Your objective:
Where a line below holds the string "jour", copy that line.

Data excerpts:
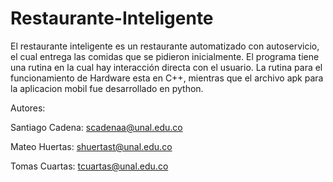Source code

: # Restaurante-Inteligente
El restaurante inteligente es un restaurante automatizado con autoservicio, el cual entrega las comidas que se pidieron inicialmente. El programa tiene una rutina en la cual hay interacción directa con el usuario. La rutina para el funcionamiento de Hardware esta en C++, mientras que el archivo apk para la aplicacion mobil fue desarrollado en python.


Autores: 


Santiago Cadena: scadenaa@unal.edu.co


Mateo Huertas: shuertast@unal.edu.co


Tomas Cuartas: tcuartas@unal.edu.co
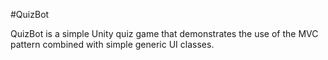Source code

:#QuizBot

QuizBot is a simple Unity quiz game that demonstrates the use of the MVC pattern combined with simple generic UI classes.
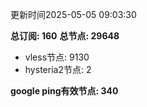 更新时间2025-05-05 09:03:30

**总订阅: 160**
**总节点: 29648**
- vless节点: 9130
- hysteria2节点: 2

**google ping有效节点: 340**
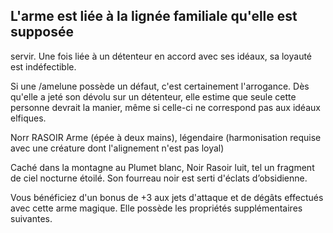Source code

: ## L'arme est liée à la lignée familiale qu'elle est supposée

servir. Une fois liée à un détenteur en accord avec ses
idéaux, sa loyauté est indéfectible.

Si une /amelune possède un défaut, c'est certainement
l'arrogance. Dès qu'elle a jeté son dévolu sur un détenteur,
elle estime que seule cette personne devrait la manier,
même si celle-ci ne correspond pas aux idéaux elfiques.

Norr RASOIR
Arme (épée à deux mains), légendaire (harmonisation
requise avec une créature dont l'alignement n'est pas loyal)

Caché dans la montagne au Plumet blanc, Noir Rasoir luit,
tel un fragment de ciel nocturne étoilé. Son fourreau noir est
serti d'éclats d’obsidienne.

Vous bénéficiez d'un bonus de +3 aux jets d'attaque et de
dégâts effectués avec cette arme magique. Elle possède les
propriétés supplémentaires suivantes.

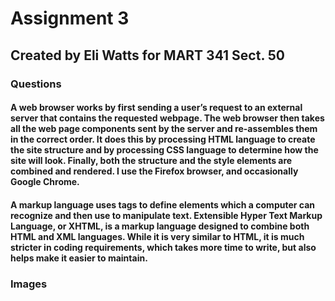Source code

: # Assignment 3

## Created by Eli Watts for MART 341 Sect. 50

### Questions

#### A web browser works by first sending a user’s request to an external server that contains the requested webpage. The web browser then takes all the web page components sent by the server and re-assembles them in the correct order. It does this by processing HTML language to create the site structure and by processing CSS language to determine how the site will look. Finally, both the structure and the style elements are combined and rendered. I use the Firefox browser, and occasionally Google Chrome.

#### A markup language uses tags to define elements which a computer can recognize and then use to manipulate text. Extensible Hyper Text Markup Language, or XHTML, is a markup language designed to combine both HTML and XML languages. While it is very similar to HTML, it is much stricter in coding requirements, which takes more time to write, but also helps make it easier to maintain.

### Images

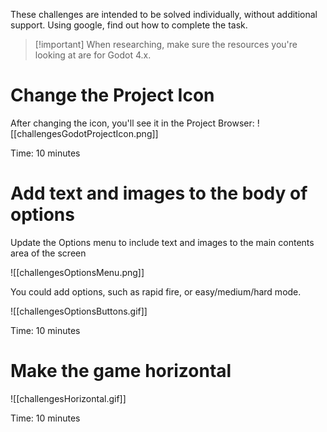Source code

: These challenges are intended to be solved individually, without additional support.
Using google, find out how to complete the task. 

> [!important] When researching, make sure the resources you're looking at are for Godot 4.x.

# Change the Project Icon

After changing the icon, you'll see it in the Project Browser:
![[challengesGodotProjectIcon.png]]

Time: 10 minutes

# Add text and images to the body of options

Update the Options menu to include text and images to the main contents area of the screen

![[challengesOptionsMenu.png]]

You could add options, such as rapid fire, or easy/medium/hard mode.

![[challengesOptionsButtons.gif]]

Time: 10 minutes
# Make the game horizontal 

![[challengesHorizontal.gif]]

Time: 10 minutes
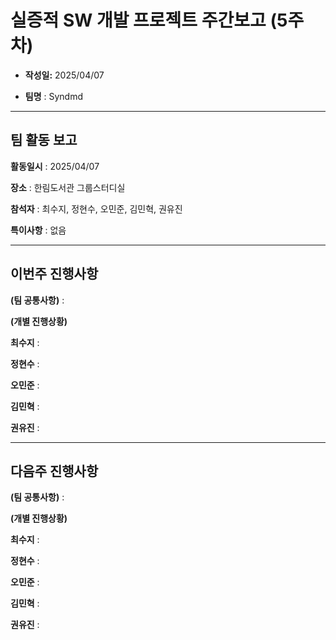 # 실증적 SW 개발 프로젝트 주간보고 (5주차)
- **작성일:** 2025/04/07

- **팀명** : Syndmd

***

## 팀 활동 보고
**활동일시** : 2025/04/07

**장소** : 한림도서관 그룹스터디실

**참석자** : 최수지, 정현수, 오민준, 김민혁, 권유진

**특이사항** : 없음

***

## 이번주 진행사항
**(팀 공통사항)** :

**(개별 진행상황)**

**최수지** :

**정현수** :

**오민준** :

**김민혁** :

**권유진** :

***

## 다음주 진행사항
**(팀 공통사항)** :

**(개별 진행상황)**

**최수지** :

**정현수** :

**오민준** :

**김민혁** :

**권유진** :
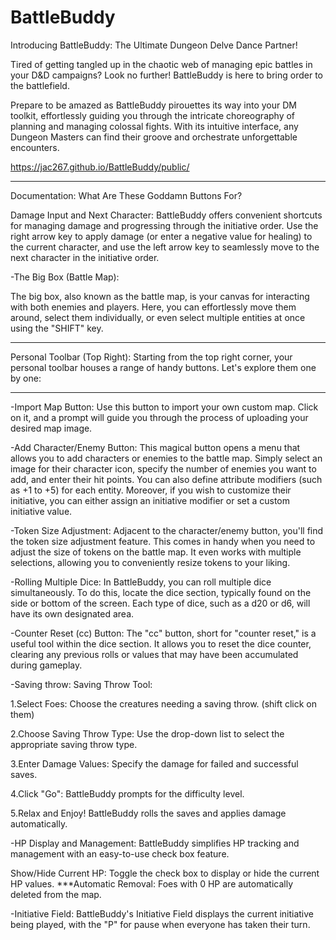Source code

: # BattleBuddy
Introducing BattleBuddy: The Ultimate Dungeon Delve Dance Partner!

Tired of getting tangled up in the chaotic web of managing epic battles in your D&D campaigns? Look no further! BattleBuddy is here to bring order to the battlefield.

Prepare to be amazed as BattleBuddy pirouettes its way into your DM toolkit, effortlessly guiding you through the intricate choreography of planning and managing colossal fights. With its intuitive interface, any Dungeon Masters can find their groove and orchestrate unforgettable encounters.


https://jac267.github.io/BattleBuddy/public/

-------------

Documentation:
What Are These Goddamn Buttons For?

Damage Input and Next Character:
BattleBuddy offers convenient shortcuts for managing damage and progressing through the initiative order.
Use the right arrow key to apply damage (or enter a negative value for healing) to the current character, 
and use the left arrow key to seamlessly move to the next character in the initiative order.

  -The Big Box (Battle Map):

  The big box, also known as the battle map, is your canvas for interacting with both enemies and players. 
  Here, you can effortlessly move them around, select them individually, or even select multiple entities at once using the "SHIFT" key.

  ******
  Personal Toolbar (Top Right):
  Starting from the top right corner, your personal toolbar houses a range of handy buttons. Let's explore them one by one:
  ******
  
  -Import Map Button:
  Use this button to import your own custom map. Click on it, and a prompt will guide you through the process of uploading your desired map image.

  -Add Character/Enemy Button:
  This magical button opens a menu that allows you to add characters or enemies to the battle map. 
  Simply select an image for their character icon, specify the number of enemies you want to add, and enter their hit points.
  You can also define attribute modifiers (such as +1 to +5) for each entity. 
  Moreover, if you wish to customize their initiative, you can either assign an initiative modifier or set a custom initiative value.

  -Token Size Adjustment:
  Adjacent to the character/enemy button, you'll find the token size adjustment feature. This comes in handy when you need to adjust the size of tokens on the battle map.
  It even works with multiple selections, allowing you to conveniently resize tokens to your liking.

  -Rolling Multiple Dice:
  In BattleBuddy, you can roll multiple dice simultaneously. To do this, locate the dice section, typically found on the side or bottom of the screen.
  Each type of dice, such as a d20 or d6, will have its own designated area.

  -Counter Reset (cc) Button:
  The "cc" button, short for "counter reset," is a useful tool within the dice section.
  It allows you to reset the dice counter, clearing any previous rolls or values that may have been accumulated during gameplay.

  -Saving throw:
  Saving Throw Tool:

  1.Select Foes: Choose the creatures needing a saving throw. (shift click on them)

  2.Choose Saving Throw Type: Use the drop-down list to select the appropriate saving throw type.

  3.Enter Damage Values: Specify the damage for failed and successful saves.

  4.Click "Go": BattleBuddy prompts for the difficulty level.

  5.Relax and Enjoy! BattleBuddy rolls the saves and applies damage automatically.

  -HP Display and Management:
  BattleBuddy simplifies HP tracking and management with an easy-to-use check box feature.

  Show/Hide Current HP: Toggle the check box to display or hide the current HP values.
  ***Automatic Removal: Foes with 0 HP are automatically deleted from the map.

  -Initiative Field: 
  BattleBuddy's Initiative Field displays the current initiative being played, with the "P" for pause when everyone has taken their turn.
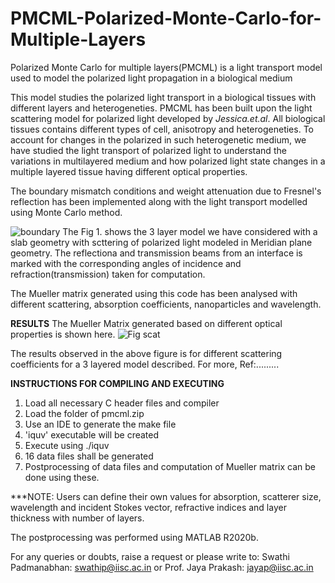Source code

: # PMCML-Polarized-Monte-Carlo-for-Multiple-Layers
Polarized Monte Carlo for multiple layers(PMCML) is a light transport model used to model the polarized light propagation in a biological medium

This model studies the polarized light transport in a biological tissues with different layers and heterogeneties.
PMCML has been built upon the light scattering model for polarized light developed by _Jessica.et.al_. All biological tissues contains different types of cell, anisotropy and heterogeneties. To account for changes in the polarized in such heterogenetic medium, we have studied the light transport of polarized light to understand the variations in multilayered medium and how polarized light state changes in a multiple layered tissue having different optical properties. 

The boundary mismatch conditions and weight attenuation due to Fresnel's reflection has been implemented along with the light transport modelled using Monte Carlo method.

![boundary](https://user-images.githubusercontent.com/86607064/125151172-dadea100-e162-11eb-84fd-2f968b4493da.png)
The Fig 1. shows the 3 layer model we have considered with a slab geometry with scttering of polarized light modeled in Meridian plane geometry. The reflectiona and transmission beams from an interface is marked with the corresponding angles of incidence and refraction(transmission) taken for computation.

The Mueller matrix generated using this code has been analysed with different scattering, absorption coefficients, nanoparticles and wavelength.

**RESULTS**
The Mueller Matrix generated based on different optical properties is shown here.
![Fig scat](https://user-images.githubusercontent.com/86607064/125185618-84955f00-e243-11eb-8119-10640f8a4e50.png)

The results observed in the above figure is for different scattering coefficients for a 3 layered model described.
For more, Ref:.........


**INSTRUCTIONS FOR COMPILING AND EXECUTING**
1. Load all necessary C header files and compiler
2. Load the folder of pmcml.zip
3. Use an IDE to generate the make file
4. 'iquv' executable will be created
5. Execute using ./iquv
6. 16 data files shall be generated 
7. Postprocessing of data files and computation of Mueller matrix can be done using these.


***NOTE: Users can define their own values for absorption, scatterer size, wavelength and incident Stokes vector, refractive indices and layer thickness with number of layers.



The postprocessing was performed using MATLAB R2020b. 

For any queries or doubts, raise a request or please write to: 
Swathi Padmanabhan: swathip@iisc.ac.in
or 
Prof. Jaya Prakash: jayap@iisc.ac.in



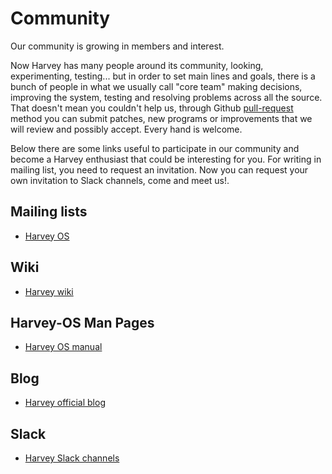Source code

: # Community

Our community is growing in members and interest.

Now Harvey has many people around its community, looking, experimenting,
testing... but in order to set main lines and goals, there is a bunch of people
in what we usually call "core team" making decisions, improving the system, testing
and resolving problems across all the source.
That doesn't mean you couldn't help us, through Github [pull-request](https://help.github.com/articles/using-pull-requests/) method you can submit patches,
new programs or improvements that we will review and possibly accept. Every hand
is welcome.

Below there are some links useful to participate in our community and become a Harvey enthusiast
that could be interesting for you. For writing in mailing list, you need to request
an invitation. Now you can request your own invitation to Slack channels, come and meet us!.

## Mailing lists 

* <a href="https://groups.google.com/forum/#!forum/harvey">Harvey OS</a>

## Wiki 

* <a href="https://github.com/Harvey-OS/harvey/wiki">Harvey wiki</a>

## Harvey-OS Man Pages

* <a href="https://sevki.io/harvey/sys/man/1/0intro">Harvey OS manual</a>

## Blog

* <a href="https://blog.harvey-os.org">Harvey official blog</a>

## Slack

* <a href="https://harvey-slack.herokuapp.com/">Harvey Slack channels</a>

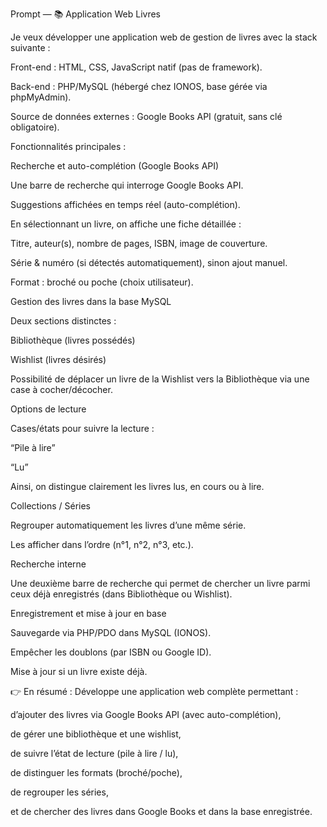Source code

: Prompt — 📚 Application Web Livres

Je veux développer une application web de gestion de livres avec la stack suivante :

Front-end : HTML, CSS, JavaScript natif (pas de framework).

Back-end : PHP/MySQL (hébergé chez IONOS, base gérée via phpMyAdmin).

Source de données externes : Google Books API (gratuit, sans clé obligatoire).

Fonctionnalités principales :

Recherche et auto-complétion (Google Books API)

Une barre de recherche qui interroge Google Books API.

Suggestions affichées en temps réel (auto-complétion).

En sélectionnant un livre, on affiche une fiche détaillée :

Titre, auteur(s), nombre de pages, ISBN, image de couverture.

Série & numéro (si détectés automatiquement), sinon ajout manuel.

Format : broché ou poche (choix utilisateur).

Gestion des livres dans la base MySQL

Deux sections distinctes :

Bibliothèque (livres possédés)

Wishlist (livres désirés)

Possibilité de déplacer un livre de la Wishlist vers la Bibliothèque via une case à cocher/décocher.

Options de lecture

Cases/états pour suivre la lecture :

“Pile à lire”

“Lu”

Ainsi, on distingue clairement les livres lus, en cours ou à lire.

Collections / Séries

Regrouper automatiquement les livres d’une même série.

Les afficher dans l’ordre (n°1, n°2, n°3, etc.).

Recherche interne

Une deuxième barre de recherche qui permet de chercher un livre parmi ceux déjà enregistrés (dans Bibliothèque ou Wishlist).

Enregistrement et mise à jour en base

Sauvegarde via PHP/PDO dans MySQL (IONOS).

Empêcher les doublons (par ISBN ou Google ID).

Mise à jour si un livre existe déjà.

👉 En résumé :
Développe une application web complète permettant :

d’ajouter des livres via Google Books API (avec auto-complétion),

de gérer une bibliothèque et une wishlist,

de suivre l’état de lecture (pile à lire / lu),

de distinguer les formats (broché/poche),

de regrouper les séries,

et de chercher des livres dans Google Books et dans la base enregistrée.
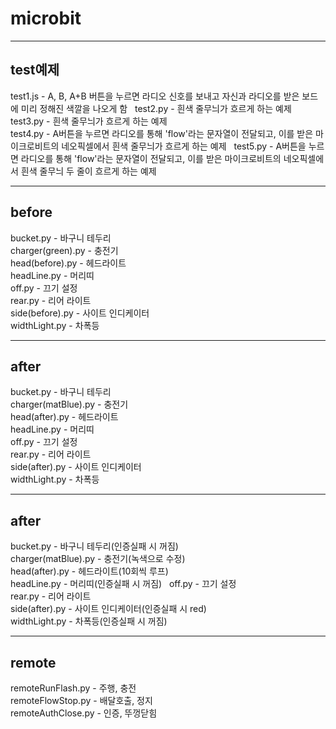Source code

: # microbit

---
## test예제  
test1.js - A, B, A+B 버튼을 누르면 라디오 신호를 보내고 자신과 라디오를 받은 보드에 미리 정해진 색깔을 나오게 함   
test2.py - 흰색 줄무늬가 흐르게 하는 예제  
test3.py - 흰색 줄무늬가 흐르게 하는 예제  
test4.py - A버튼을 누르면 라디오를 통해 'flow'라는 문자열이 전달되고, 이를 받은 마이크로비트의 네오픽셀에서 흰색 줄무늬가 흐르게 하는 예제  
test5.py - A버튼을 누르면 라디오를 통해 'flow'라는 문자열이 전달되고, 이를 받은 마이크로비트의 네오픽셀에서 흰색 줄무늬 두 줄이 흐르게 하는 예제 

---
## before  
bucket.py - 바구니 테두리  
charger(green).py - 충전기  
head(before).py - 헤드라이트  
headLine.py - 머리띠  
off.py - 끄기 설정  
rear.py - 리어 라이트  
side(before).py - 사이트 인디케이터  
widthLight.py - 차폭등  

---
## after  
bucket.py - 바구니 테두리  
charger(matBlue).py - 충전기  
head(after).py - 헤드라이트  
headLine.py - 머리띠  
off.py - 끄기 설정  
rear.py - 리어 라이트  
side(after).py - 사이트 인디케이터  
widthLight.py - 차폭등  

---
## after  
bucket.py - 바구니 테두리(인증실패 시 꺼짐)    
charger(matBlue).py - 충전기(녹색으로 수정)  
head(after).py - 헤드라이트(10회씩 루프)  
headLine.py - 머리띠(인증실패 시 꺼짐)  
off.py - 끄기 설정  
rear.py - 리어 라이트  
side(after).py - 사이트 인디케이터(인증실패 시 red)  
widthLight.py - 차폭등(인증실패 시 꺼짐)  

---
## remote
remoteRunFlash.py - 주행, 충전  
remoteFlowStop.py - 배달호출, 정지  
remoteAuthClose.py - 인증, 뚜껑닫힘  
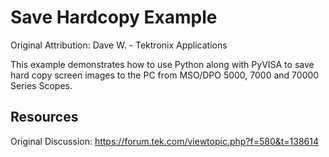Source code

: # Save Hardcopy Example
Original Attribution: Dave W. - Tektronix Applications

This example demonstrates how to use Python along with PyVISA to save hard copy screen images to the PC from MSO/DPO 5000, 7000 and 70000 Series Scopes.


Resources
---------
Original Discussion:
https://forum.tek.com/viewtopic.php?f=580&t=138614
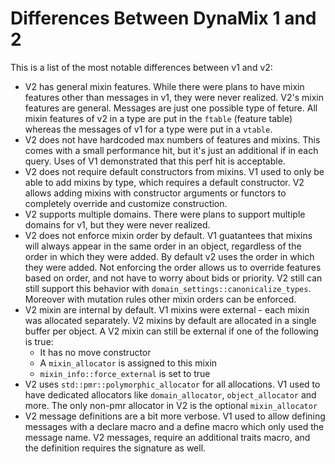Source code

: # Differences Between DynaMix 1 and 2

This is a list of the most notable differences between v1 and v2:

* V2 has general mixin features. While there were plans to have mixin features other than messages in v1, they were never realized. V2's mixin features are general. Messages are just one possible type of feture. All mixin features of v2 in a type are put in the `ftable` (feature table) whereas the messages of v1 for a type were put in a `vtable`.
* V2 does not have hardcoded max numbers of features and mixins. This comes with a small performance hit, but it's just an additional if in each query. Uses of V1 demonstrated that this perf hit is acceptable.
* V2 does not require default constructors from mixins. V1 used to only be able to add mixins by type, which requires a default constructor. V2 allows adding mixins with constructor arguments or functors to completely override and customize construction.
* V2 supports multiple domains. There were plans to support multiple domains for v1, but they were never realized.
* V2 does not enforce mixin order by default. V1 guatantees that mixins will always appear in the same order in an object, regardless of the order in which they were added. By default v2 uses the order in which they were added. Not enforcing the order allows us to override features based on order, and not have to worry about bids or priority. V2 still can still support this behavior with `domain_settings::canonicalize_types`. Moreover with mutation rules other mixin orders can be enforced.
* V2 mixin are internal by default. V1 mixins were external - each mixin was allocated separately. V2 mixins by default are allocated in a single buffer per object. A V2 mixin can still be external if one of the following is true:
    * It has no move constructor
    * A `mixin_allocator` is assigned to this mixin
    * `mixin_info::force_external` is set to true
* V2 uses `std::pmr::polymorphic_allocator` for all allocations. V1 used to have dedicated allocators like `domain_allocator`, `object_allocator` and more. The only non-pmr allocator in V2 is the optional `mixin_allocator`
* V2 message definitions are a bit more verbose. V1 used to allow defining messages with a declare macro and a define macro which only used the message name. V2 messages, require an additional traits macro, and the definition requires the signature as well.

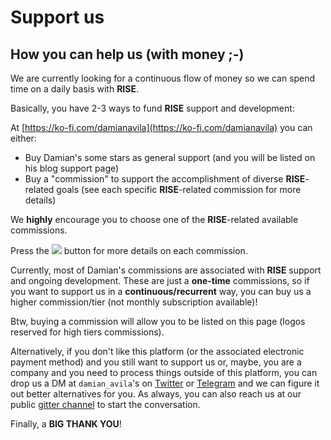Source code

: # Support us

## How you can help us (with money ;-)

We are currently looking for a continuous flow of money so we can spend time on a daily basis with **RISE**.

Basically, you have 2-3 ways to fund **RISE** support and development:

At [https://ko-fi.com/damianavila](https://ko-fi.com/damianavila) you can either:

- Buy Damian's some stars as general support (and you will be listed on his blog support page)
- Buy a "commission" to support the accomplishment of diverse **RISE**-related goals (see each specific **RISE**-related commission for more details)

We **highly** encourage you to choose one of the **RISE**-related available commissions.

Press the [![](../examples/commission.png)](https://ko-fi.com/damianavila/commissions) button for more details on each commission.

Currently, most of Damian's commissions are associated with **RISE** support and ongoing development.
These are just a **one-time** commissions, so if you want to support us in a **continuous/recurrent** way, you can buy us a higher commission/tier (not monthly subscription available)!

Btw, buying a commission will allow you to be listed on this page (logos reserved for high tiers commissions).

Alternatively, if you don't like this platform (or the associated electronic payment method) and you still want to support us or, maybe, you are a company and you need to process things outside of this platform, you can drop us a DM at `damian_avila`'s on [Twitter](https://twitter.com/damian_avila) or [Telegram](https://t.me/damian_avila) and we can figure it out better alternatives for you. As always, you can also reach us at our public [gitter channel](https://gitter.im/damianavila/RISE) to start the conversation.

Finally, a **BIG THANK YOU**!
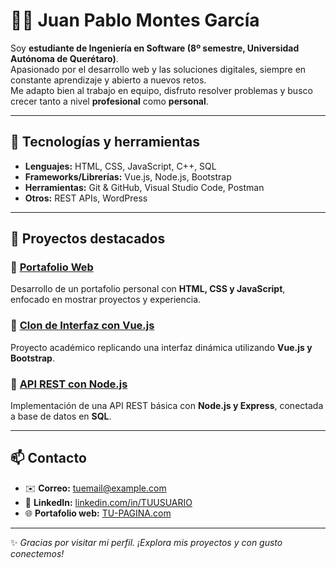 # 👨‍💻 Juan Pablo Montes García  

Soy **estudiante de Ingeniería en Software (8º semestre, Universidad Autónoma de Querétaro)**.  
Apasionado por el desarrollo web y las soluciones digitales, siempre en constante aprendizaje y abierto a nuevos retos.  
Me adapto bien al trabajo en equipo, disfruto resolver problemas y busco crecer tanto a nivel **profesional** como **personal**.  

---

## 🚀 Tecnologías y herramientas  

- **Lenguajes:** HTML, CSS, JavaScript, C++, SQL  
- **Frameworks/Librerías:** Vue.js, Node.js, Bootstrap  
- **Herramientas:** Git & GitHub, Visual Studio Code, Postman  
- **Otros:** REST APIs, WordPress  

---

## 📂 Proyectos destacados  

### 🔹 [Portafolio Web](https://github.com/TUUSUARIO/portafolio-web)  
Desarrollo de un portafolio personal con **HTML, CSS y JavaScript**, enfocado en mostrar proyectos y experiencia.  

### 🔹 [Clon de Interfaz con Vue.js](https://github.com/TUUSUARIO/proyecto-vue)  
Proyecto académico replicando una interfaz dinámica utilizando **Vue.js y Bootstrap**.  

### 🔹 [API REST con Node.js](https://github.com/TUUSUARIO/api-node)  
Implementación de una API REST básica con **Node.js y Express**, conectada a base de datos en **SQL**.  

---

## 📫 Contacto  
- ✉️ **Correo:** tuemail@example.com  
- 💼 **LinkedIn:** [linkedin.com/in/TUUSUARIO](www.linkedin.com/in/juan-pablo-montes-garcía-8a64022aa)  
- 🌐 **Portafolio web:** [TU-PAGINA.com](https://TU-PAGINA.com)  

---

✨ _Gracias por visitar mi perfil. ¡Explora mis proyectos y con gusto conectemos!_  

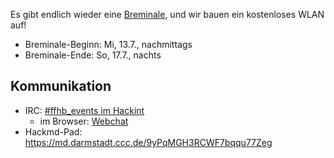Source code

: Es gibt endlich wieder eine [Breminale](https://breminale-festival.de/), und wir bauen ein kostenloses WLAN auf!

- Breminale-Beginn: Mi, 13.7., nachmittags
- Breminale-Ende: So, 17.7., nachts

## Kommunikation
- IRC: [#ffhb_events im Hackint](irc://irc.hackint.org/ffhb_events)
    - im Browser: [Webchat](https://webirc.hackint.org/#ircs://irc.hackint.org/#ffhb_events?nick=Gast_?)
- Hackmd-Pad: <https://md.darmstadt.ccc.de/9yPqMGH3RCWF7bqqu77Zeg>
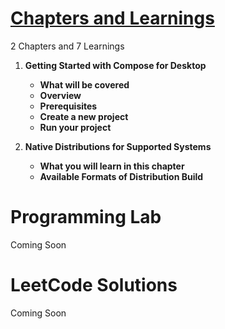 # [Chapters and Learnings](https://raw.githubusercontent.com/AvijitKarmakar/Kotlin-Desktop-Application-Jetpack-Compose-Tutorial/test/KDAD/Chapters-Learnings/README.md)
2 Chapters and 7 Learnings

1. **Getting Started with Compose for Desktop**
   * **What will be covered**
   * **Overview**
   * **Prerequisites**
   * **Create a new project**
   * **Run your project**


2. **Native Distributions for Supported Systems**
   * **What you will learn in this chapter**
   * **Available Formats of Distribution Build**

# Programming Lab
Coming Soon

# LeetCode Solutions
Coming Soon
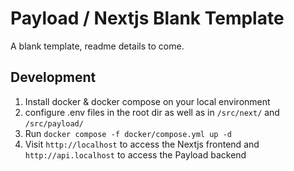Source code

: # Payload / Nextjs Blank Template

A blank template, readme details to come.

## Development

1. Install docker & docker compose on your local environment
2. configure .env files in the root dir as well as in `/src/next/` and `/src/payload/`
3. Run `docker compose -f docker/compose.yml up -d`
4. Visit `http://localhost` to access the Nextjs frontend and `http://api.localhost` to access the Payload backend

Output for this task:
Enregistrement et mise à jour en base
Mise à jour si un livre existe déjà.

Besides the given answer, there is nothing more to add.